● **Records drawn from a dataset**:

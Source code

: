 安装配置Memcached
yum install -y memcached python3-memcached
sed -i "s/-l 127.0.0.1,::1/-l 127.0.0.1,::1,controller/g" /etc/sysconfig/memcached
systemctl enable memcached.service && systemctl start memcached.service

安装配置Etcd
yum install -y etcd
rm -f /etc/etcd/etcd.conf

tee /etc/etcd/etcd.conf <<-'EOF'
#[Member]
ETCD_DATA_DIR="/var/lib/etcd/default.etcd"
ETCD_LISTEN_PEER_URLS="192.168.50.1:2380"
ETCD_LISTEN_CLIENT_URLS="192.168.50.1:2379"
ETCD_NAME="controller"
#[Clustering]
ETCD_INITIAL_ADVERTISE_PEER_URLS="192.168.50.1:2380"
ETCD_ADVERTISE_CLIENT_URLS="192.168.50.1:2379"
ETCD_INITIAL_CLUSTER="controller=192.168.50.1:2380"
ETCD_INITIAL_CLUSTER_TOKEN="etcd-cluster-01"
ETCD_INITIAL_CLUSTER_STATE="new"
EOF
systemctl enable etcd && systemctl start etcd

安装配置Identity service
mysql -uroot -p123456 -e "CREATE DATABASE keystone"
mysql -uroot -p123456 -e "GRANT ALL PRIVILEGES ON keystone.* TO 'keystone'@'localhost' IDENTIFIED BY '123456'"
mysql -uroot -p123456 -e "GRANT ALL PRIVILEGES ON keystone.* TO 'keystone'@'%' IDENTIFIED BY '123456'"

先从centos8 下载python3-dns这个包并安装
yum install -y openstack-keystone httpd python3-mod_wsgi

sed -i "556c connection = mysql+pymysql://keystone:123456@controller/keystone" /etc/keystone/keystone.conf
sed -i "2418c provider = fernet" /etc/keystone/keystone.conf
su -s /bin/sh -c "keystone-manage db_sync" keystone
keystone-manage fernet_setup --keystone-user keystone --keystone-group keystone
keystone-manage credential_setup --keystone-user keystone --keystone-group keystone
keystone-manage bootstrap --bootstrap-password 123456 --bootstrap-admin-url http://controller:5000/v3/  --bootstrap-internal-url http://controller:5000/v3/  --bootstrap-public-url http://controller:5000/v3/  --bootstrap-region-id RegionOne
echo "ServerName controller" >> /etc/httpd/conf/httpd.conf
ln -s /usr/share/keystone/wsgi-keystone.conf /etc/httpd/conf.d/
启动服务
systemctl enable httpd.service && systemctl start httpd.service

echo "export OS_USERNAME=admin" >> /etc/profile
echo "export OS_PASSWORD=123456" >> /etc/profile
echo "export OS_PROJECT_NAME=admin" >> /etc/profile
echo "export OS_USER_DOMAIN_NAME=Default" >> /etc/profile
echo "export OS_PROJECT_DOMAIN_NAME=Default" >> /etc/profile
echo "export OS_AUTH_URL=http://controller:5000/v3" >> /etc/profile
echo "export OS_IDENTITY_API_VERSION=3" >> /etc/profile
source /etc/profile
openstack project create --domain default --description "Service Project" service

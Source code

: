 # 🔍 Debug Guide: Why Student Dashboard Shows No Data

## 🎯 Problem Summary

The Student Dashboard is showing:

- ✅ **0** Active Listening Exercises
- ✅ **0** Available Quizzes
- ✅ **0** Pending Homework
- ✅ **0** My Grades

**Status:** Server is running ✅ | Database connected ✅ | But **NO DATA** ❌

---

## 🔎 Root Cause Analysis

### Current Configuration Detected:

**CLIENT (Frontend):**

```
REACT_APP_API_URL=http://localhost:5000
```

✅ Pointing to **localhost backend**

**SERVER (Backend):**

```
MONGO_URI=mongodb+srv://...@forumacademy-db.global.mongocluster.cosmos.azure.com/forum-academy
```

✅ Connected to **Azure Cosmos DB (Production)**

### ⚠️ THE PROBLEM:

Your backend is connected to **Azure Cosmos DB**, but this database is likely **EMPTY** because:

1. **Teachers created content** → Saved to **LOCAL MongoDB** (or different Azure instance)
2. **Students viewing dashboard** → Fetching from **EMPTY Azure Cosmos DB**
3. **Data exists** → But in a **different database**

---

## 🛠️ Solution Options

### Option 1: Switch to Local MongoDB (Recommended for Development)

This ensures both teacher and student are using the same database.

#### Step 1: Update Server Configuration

● **Directions**: In how many lines of the records does the word "localhost" occur? Reply with the number only.

● **Answer space**: 3